**Goal of the exercise:**
Reproduce every record exactly.

============

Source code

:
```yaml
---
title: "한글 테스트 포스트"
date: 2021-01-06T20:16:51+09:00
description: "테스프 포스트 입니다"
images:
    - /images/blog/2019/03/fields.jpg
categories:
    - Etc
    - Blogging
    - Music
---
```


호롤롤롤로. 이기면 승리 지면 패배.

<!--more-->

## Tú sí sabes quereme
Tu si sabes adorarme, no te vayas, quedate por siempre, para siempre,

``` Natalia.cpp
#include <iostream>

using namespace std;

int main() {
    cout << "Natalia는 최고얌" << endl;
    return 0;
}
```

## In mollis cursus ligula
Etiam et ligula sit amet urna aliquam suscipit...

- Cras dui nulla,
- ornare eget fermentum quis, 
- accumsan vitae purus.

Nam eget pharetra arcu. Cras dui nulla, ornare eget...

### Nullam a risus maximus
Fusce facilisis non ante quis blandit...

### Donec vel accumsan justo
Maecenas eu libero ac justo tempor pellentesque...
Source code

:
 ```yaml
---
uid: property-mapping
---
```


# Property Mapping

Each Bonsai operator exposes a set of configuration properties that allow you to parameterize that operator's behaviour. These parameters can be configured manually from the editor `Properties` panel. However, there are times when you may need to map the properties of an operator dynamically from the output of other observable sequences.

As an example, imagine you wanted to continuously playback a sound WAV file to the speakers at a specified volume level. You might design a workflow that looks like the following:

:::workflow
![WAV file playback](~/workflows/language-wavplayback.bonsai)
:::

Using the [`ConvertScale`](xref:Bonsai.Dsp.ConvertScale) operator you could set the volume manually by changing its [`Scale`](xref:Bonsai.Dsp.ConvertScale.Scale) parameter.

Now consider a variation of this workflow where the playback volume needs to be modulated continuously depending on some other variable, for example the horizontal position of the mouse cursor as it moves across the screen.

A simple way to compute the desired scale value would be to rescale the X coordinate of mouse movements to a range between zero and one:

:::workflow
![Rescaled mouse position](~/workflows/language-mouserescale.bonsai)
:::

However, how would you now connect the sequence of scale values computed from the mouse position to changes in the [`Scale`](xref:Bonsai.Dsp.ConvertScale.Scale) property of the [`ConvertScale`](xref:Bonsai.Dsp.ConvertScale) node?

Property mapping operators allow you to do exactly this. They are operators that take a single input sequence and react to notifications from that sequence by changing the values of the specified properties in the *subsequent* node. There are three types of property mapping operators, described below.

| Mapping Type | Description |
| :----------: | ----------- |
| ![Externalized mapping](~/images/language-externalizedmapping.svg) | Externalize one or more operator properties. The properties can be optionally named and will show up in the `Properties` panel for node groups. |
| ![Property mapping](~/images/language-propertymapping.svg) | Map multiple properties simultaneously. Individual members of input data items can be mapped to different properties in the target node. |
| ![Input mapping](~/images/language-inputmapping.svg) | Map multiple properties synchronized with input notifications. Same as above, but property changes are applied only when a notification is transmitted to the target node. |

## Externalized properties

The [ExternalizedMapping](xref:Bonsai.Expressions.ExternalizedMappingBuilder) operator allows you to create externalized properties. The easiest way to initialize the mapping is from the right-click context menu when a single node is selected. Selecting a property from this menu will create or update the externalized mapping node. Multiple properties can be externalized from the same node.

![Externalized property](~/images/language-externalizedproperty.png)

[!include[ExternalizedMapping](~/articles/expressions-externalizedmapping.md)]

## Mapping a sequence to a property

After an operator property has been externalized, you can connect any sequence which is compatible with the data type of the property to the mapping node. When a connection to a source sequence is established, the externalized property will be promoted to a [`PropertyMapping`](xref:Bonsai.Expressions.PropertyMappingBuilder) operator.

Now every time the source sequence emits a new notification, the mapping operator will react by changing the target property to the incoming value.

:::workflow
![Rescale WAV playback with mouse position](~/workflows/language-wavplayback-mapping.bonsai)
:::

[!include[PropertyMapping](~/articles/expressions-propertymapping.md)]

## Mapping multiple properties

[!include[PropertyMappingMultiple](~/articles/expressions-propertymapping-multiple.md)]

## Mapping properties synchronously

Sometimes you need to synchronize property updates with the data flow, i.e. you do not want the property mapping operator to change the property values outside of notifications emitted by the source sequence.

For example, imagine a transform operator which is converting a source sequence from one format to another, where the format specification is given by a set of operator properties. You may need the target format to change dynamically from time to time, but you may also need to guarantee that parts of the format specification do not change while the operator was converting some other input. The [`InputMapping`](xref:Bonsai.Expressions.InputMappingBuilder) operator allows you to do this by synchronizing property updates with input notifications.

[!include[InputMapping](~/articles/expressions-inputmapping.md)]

============

**Exercise answer:**
Source code

:
```yaml
---
title: "한글 테스트 포스트"
date: 2021-01-06T20:16:51+09:00
description: "테스프 포스트 입니다"
images:
    - /images/blog/2019/03/fields.jpg
categories:
    - Etc
    - Blogging
    - Music
---
```


호롤롤롤로. 이기면 승리 지면 패배.

<!--more-->

## Tú sí sabes quereme
Tu si sabes adorarme, no te vayas, quedate por siempre, para siempre,

``` Natalia.cpp
#include <iostream>

using namespace std;

int main() {
    cout << "Natalia는 최고얌" << endl;
    return 0;
}
```

## In mollis cursus ligula
Etiam et ligula sit amet urna aliquam suscipit...

- Cras dui nulla,
- ornare eget fermentum quis, 
- accumsan vitae purus.

Nam eget pharetra arcu. Cras dui nulla, ornare eget...

### Nullam a risus maximus
Fusce facilisis non ante quis blandit...

### Donec vel accumsan justo
Maecenas eu libero ac justo tempor pellentesque...
Source code

:
 ```yaml
---
uid: property-mapping
---
```


# Property Mapping

Each Bonsai operator exposes a set of configuration properties that allow you to parameterize that operator's behaviour. These parameters can be configured manually from the editor `Properties` panel. However, there are times when you may need to map the properties of an operator dynamically from the output of other observable sequences.

As an example, imagine you wanted to continuously playback a sound WAV file to the speakers at a specified volume level. You might design a workflow that looks like the following:

:::workflow
![WAV file playback](~/workflows/language-wavplayback.bonsai)
:::

Using the [`ConvertScale`](xref:Bonsai.Dsp.ConvertScale) operator you could set the volume manually by changing its [`Scale`](xref:Bonsai.Dsp.ConvertScale.Scale) parameter.

Now consider a variation of this workflow where the playback volume needs to be modulated continuously depending on some other variable, for example the horizontal position of the mouse cursor as it moves across the screen.

A simple way to compute the desired scale value would be to rescale the X coordinate of mouse movements to a range between zero and one:

:::workflow
![Rescaled mouse position](~/workflows/language-mouserescale.bonsai)
:::

However, how would you now connect the sequence of scale values computed from the mouse position to changes in the [`Scale`](xref:Bonsai.Dsp.ConvertScale.Scale) property of the [`ConvertScale`](xref:Bonsai.Dsp.ConvertScale) node?

Property mapping operators allow you to do exactly this. They are operators that take a single input sequence and react to notifications from that sequence by changing the values of the specified properties in the *subsequent* node. There are three types of property mapping operators, described below.

| Mapping Type | Description |
| :----------: | ----------- |
| ![Externalized mapping](~/images/language-externalizedmapping.svg) | Externalize one or more operator properties. The properties can be optionally named and will show up in the `Properties` panel for node groups. |
| ![Property mapping](~/images/language-propertymapping.svg) | Map multiple properties simultaneously. Individual members of input data items can be mapped to different properties in the target node. |
| ![Input mapping](~/images/language-inputmapping.svg) | Map multiple properties synchronized with input notifications. Same as above, but property changes are applied only when a notification is transmitted to the target node. |

## Externalized properties

The [ExternalizedMapping](xref:Bonsai.Expressions.ExternalizedMappingBuilder) operator allows you to create externalized properties. The easiest way to initialize the mapping is from the right-click context menu when a single node is selected. Selecting a property from this menu will create or update the externalized mapping node. Multiple properties can be externalized from the same node.

![Externalized property](~/images/language-externalizedproperty.png)

[!include[ExternalizedMapping](~/articles/expressions-externalizedmapping.md)]

## Mapping a sequence to a property

After an operator property has been externalized, you can connect any sequence which is compatible with the data type of the property to the mapping node. When a connection to a source sequence is established, the externalized property will be promoted to a [`PropertyMapping`](xref:Bonsai.Expressions.PropertyMappingBuilder) operator.

Now every time the source sequence emits a new notification, the mapping operator will react by changing the target property to the incoming value.

:::workflow
![Rescale WAV playback with mouse position](~/workflows/language-wavplayback-mapping.bonsai)
:::

[!include[PropertyMapping](~/articles/expressions-propertymapping.md)]

## Mapping multiple properties

[!include[PropertyMappingMultiple](~/articles/expressions-propertymapping-multiple.md)]

## Mapping properties synchronously

Sometimes you need to synchronize property updates with the data flow, i.e. you do not want the property mapping operator to change the property values outside of notifications emitted by the source sequence.

For example, imagine a transform operator which is converting a source sequence from one format to another, where the format specification is given by a set of operator properties. You may need the target format to change dynamically from time to time, but you may also need to guarantee that parts of the format specification do not change while the operator was converting some other input. The [`InputMapping`](xref:Bonsai.Expressions.InputMappingBuilder) operator allows you to do this by synchronizing property updates with input notifications.

[!include[InputMapping](~/articles/expressions-inputmapping.md)]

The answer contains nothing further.